+++ Extracted data

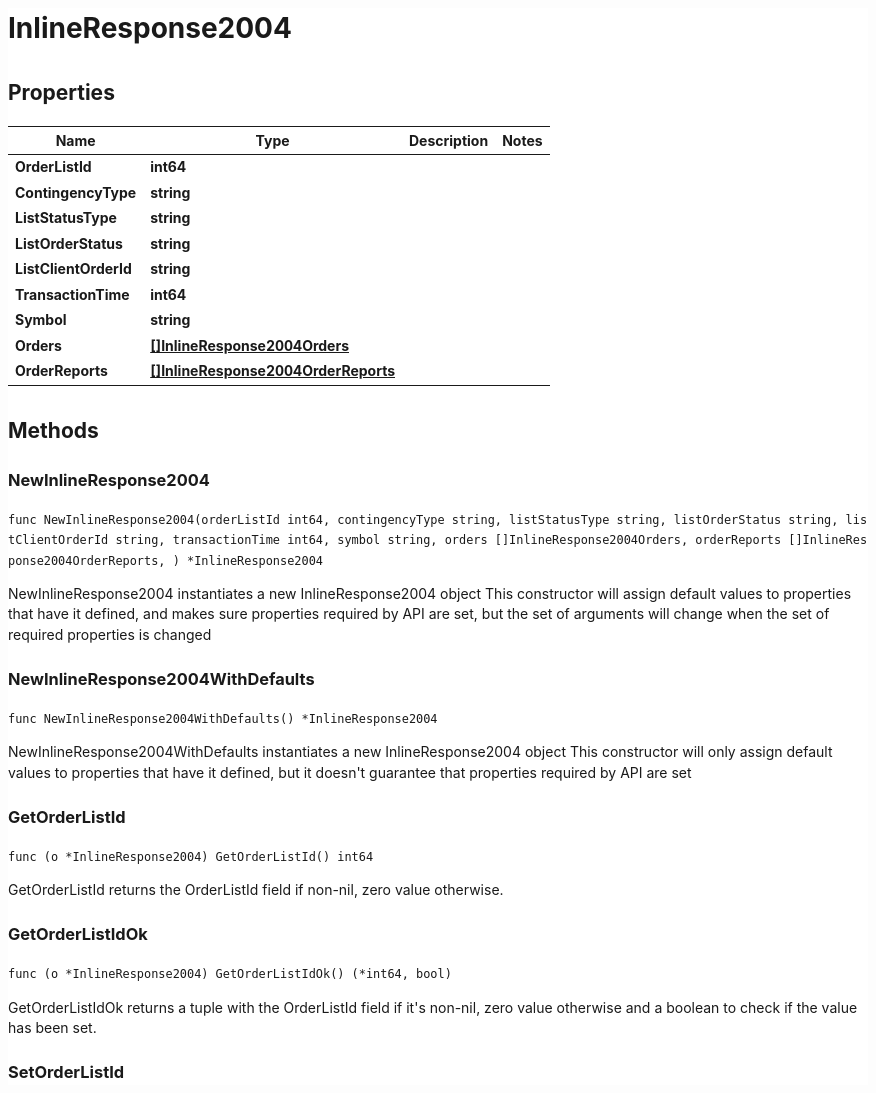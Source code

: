 # InlineResponse2004

## Properties

Name | Type | Description | Notes
------------ | ------------- | ------------- | -------------
**OrderListId** | **int64** |  | 
**ContingencyType** | **string** |  | 
**ListStatusType** | **string** |  | 
**ListOrderStatus** | **string** |  | 
**ListClientOrderId** | **string** |  | 
**TransactionTime** | **int64** |  | 
**Symbol** | **string** |  | 
**Orders** | [**[]InlineResponse2004Orders**](InlineResponse2004Orders.md) |  | 
**OrderReports** | [**[]InlineResponse2004OrderReports**](InlineResponse2004OrderReports.md) |  | 

## Methods

### NewInlineResponse2004

`func NewInlineResponse2004(orderListId int64, contingencyType string, listStatusType string, listOrderStatus string, listClientOrderId string, transactionTime int64, symbol string, orders []InlineResponse2004Orders, orderReports []InlineResponse2004OrderReports, ) *InlineResponse2004`

NewInlineResponse2004 instantiates a new InlineResponse2004 object
This constructor will assign default values to properties that have it defined,
and makes sure properties required by API are set, but the set of arguments
will change when the set of required properties is changed

### NewInlineResponse2004WithDefaults

`func NewInlineResponse2004WithDefaults() *InlineResponse2004`

NewInlineResponse2004WithDefaults instantiates a new InlineResponse2004 object
This constructor will only assign default values to properties that have it defined,
but it doesn't guarantee that properties required by API are set

### GetOrderListId

`func (o *InlineResponse2004) GetOrderListId() int64`

GetOrderListId returns the OrderListId field if non-nil, zero value otherwise.

### GetOrderListIdOk

`func (o *InlineResponse2004) GetOrderListIdOk() (*int64, bool)`

GetOrderListIdOk returns a tuple with the OrderListId field if it's non-nil, zero value otherwise
and a boolean to check if the value has been set.

### SetOrderListId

++++++

_Activity:_ Restate word for word the lines from the one holding "NewInlineResponse2004WithDefaults instantiates a" through the last line of the listing, omitting every earlier line.

_Worked solution:_
NewInlineResponse2004WithDefaults instantiates a new InlineResponse2004 object
This constructor will only assign default values to properties that have it defined,
but it doesn't guarantee that properties required by API are set

### GetOrderListId

`func (o *InlineResponse2004) GetOrderListId() int64`

GetOrderListId returns the OrderListId field if non-nil, zero value otherwise.

### GetOrderListIdOk

`func (o *InlineResponse2004) GetOrderListIdOk() (*int64, bool)`

GetOrderListIdOk returns a tuple with the OrderListId field if it's non-nil, zero value otherwise
and a boolean to check if the value has been set.

### SetOrderListId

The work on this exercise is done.